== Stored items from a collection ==
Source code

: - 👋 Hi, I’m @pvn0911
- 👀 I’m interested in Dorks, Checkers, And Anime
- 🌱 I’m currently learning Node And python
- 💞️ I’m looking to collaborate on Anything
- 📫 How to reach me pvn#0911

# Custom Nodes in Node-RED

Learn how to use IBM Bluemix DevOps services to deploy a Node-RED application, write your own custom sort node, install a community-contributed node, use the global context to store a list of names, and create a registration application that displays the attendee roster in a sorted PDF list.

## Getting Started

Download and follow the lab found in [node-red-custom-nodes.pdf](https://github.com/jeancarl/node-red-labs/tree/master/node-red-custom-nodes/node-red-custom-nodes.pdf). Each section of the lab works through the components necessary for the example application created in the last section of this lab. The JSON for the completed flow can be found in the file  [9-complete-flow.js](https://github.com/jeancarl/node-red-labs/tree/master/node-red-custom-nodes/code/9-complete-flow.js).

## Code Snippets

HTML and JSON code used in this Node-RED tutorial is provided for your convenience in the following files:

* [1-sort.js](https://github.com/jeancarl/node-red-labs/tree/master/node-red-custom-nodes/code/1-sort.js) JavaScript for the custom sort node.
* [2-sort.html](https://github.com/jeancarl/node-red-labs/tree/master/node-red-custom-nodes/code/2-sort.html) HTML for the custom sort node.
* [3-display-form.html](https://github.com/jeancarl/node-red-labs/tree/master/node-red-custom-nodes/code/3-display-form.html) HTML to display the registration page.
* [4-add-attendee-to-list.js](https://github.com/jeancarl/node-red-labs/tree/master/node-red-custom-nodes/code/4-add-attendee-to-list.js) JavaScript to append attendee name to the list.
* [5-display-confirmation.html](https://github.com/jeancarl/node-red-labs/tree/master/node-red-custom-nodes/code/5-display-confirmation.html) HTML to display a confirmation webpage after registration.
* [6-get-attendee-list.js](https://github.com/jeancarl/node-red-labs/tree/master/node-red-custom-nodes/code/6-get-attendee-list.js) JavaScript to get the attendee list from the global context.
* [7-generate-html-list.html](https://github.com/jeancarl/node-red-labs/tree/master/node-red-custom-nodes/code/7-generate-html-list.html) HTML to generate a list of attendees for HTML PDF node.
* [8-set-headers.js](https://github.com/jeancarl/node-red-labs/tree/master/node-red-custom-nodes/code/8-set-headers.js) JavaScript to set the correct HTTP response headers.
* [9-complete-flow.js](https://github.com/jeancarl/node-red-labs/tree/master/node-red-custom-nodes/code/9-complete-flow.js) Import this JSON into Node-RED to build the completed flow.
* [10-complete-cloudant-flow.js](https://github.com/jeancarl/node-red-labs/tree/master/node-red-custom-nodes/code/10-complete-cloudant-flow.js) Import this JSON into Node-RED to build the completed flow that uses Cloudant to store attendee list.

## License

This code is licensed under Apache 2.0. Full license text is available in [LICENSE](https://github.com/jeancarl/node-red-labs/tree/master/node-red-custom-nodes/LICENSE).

== EXERCISE ==
Going line by line, set down the data above exactly as given.

== TASK ANSWER ==
Source code

: - 👋 Hi, I’m @pvn0911
- 👀 I’m interested in Dorks, Checkers, And Anime
- 🌱 I’m currently learning Node And python
- 💞️ I’m looking to collaborate on Anything
- 📫 How to reach me pvn#0911

# Custom Nodes in Node-RED

Learn how to use IBM Bluemix DevOps services to deploy a Node-RED application, write your own custom sort node, install a community-contributed node, use the global context to store a list of names, and create a registration application that displays the attendee roster in a sorted PDF list.

## Getting Started

Download and follow the lab found in [node-red-custom-nodes.pdf](https://github.com/jeancarl/node-red-labs/tree/master/node-red-custom-nodes/node-red-custom-nodes.pdf). Each section of the lab works through the components necessary for the example application created in the last section of this lab. The JSON for the completed flow can be found in the file  [9-complete-flow.js](https://github.com/jeancarl/node-red-labs/tree/master/node-red-custom-nodes/code/9-complete-flow.js).

## Code Snippets

HTML and JSON code used in this Node-RED tutorial is provided for your convenience in the following files:

* [1-sort.js](https://github.com/jeancarl/node-red-labs/tree/master/node-red-custom-nodes/code/1-sort.js) JavaScript for the custom sort node.
* [2-sort.html](https://github.com/jeancarl/node-red-labs/tree/master/node-red-custom-nodes/code/2-sort.html) HTML for the custom sort node.
* [3-display-form.html](https://github.com/jeancarl/node-red-labs/tree/master/node-red-custom-nodes/code/3-display-form.html) HTML to display the registration page.
* [4-add-attendee-to-list.js](https://github.com/jeancarl/node-red-labs/tree/master/node-red-custom-nodes/code/4-add-attendee-to-list.js) JavaScript to append attendee name to the list.
* [5-display-confirmation.html](https://github.com/jeancarl/node-red-labs/tree/master/node-red-custom-nodes/code/5-display-confirmation.html) HTML to display a confirmation webpage after registration.
* [6-get-attendee-list.js](https://github.com/jeancarl/node-red-labs/tree/master/node-red-custom-nodes/code/6-get-attendee-list.js) JavaScript to get the attendee list from the global context.
* [7-generate-html-list.html](https://github.com/jeancarl/node-red-labs/tree/master/node-red-custom-nodes/code/7-generate-html-list.html) HTML to generate a list of attendees for HTML PDF node.
* [8-set-headers.js](https://github.com/jeancarl/node-red-labs/tree/master/node-red-custom-nodes/code/8-set-headers.js) JavaScript to set the correct HTTP response headers.
* [9-complete-flow.js](https://github.com/jeancarl/node-red-labs/tree/master/node-red-custom-nodes/code/9-complete-flow.js) Import this JSON into Node-RED to build the completed flow.
* [10-complete-cloudant-flow.js](https://github.com/jeancarl/node-red-labs/tree/master/node-red-custom-nodes/code/10-complete-cloudant-flow.js) Import this JSON into Node-RED to build the completed flow that uses Cloudant to store attendee list.

## License

This code is licensed under Apache 2.0. Full license text is available in [LICENSE](https://github.com/jeancarl/node-red-labs/tree/master/node-red-custom-nodes/LICENSE).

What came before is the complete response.